> _WHAT THE EXERCISE ASKS_
Reproduce, exactly and in full, only the lines below from the one containing "the unit tests." through the one containing "Discord bot for".

Segment Start: RECORDS TO PROCESS

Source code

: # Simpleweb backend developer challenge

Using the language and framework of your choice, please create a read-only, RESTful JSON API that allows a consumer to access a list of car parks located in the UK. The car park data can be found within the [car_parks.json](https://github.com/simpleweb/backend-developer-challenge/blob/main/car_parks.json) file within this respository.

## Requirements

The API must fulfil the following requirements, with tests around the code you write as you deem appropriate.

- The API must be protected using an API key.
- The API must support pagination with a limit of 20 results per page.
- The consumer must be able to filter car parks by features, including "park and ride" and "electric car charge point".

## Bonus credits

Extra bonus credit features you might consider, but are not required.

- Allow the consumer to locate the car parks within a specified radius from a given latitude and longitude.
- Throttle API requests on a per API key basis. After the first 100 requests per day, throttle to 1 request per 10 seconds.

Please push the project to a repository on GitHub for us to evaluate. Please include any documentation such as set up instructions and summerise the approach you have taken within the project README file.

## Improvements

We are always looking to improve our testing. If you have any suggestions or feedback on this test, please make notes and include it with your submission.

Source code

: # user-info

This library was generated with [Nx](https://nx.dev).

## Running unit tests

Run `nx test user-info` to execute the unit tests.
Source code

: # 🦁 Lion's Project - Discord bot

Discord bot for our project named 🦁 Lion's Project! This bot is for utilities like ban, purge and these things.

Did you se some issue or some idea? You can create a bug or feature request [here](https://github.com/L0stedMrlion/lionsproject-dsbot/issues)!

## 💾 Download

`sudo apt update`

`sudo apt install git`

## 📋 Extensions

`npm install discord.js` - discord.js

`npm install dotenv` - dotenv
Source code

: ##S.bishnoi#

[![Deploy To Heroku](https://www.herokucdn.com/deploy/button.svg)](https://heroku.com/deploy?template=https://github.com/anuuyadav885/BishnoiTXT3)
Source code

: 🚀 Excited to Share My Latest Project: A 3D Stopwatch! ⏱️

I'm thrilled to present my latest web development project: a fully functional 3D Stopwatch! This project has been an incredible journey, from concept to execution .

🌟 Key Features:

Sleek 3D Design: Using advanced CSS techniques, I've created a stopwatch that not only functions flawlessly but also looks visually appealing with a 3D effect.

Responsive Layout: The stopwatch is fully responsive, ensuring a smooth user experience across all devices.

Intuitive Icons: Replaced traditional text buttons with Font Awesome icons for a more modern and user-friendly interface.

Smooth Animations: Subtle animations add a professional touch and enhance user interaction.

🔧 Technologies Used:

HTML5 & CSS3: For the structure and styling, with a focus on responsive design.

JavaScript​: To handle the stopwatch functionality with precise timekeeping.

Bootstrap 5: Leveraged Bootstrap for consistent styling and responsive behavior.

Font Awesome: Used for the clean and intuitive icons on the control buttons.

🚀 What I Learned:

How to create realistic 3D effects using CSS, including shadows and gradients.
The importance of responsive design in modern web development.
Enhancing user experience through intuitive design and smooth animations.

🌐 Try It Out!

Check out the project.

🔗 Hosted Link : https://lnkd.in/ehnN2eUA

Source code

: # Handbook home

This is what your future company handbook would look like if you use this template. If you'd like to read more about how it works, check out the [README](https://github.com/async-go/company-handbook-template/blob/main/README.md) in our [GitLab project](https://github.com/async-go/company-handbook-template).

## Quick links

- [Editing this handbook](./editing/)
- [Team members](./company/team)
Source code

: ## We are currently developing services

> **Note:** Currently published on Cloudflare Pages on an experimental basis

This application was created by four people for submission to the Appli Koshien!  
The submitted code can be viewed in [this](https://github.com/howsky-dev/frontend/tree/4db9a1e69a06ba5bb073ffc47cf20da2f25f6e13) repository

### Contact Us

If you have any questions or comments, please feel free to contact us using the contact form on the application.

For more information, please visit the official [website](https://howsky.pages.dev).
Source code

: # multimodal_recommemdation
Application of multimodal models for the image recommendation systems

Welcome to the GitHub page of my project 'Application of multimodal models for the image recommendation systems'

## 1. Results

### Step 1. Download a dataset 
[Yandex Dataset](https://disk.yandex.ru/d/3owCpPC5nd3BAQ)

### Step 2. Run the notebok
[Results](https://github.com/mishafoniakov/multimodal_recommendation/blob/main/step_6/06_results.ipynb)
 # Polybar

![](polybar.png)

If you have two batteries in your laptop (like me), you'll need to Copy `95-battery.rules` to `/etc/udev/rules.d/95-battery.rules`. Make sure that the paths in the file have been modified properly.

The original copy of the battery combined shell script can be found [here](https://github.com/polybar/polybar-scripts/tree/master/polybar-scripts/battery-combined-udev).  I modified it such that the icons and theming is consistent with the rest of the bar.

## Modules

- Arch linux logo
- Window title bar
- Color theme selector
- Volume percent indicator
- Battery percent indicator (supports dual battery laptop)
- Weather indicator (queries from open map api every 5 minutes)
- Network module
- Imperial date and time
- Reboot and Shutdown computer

Segment End: RECORDS TO PROCESS

> _OUTPUT OF THE EXERCISE_
Run `nx test user-info` to execute the unit tests.
Source code

: # 🦁 Lion's Project - Discord bot

Discord bot for our project named 🦁 Lion's Project! This bot is for utilities like ban, purge and these things.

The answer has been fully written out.